What happens to your body and your health when you lose your temper

·4 min read
When anger erupts in an uncontrolled outburst or is repressed in seething quiet rage, that’s when it’s potentially dangerous - Getty
When anger erupts in an uncontrolled outburst or is repressed in seething quiet rage, that’s when it’s potentially dangerous - Getty

It’s long been thought of as a toxic emotion and now a new study suggests that an explosion of anger can, in some cases, trigger a stroke.

The global study, co-led by National University of Ireland (NUI) Galway, found that one in 11 stroke survivors had experienced a period of anger or upset in the one hour leading up to it. The large-scale research, published in the European Heart Journal this week, looked at 13,462 cases of acute stroke, involving patients with a range of ethnic backgrounds in 32 countries.

It’s no surprise that anger and upset can have this effect, say experts: when we’re livid or devastated these feelings trigger the fight or flight response, stress hormones skyrocket, while heart rate and blood pressure soar.

“Anger can lead to heart rate increases and blood pressure,” confirms Andrew Smyth, professor of clinical epidemiology at NUI Galway, who was one of the lead researchers on the study.

“And you may also at the same time, get some hormones that cause some tightening of the blood vessels in the brain in particular. And those two things together can lead to a rupture of a blood vessel, as in a haemorrhagic stroke, with bleeding in the brain.

“The other thing that can happen, in ischemic type strokes, which are more common, is that there’s either a plaque or an existing narrowing in a blood vessel leading to the brain – as we see in heart disease – where the changes in pressure and the changes in flow in the blood vessel make the area of the brain vulnerable.”

And stroke is a serious concern. A leading global cause of death or disability, one in six people will have a stroke in their lifetime and 100,000 people suffer from stroke each year. There are 1.3 million stroke survivors in the UK, says the Stroke Association.

However, aren’t we often told that expressing our anger is healthy?

The worst thing you can do is bottle your temper up, warns founder of the British Association of Anger Management, psychotherapist Michael Fisher, creating internal “quiet rage”.

“In the UK,” says Fisher, “we’re a culture of imploders. We keep it in but we’re still releasing stress hormones, which break down the immune system and all sorts of physical symptoms can emerge.”

An angry outburst, or short-term stress (fight or flight) might trigger a dry mouth, racing heart and digestive issues, and could leave us feeling sweaty or light-headed.

But pent-up anger, say from a boss who riles you on a daily basis, or a toxic relationship, could result in large amounts of free floating cortisol, triggering an increased appetite and – eventually – metabolic syndrome, with added belly fat, increased blood pressure and abnormal cholesterol or triglyceride levels.

So how do we reduce our risk from a toxic temper or, just as dangerous, that quiet rage?
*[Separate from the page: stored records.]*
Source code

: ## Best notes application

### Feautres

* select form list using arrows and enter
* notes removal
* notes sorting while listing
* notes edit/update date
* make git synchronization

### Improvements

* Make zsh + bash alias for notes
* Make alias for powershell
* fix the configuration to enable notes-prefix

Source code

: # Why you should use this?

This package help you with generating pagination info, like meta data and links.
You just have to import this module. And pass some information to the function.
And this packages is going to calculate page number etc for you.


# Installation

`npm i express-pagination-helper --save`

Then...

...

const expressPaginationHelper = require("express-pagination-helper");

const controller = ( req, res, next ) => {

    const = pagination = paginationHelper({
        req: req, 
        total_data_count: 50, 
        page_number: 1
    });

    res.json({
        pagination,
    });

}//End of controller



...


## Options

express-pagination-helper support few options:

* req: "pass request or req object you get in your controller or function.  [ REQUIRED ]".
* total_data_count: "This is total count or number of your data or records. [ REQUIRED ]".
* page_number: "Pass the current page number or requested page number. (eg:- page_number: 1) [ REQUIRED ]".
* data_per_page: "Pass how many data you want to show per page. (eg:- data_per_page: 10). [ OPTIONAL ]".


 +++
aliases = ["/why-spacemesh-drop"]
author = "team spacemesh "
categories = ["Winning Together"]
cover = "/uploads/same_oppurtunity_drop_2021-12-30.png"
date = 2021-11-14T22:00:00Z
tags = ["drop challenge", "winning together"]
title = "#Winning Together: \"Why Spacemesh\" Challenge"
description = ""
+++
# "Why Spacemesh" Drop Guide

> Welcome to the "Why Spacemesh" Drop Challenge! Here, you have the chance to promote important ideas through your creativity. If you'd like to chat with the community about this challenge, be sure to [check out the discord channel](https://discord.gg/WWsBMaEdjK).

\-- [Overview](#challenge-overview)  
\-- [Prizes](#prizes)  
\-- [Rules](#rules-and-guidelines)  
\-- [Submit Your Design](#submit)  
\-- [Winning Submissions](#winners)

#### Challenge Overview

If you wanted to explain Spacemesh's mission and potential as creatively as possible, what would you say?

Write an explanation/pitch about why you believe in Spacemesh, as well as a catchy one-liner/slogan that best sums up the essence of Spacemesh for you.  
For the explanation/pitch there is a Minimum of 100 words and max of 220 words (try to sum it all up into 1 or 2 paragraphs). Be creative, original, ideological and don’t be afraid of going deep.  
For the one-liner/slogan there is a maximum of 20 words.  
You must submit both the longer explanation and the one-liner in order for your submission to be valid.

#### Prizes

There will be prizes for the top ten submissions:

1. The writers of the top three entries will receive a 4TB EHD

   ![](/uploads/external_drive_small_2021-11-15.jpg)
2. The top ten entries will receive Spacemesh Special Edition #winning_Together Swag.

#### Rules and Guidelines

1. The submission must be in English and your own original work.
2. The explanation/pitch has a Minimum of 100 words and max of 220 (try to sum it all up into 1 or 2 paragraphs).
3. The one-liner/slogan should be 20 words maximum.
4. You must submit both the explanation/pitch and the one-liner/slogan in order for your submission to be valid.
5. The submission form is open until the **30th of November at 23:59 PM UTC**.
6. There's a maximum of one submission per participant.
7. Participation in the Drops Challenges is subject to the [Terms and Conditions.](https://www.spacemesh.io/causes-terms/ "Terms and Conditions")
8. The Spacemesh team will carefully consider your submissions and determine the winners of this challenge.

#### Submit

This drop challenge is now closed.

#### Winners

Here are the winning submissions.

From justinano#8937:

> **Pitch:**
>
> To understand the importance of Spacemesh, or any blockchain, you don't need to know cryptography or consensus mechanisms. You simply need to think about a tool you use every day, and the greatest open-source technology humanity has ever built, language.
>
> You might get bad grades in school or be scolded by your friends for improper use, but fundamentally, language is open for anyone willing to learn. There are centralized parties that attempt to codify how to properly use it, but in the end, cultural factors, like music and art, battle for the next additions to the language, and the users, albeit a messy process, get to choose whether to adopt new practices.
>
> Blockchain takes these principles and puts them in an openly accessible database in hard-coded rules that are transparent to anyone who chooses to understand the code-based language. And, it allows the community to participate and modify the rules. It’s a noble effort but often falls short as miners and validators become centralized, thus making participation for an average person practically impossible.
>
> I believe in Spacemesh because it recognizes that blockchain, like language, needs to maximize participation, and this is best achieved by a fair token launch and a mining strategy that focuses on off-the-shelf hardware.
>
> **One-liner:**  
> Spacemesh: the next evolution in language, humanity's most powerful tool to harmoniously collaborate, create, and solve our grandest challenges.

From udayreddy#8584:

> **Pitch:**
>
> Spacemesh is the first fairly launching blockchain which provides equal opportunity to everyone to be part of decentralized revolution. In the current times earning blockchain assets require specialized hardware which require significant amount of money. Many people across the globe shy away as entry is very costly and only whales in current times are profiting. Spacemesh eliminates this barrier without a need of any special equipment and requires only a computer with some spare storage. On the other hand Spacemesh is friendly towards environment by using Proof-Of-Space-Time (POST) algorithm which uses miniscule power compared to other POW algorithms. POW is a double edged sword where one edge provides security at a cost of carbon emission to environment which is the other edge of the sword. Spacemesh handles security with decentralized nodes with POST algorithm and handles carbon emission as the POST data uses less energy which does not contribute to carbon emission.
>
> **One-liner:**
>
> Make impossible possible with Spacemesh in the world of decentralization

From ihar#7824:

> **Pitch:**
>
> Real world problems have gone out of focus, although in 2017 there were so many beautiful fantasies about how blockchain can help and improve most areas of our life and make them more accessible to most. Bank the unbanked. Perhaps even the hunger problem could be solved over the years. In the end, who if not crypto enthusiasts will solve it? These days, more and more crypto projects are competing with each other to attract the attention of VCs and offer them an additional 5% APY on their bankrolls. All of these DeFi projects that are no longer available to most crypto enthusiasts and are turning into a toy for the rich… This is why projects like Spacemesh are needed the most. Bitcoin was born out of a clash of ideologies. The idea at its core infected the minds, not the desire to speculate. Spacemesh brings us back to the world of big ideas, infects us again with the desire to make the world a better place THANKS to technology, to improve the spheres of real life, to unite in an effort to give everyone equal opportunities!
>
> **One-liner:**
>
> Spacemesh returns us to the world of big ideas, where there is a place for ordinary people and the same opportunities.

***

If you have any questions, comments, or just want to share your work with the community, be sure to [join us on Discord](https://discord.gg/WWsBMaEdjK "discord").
Apparently, the secret lies in the strength of our feelings.

“It’s actually healthy to express anger,” says Richard Stephenson, an anger management specialist and psychotherapist at Nightingale Hospital, London. “It’s rage that’s the bad thing; if you don’t say anything, but you sit there and brood.”

When anger erupts in an uncontrolled outburst or is repressed in seething quiet rage, that’s when it’s potentially dangerous to our overall health and wellbeing. So how do we manage it?

“We all need to find coping strategies, to help us deal with angry episodes or upsetting circumstances,” says Smyth. “Things will happen that trigger our body’s response and how we can adapt to that is critical. I think it’s really important that people find what works for them, whether that’s breathing exercises, meditation or techniques from mindfulness.”

Controlled deep breathing has been shown to slow the heart rate, in a way that’s as effective as benzodiazepine sedatives. And while numerous studies have shown us that exercise can improve your mood, beware stepping up your activity levels too quickly, says Smyth, as the NUI study found that stroke was also linked to heavy exertion.

Try concisely changing your approach to whatever made you angry in the first place, suggests Stephenson. “You can say, ‘That upset me, you’ve let me down’.

“Be aware of your triggers and your thought processes. Most of the time when things escalate, it’s because no one will back down. It’s the ego or an historical thing that’s causing that reaction. You can start to recognise, ‘people that talk to me like that, it brings up this in me.’”

Often anger is a secondary emotion, adds Stephenson. “Behind the anger you’ve got sadness, fear, resentment, pain, and because people can’t express their emotions, it comes out as anger. When people are rageful there’s usually something that’s happened in their history.”

So work out what lies behind your feelings of temper and look to solve that first; your heart, head and blood pressure will thank you for it.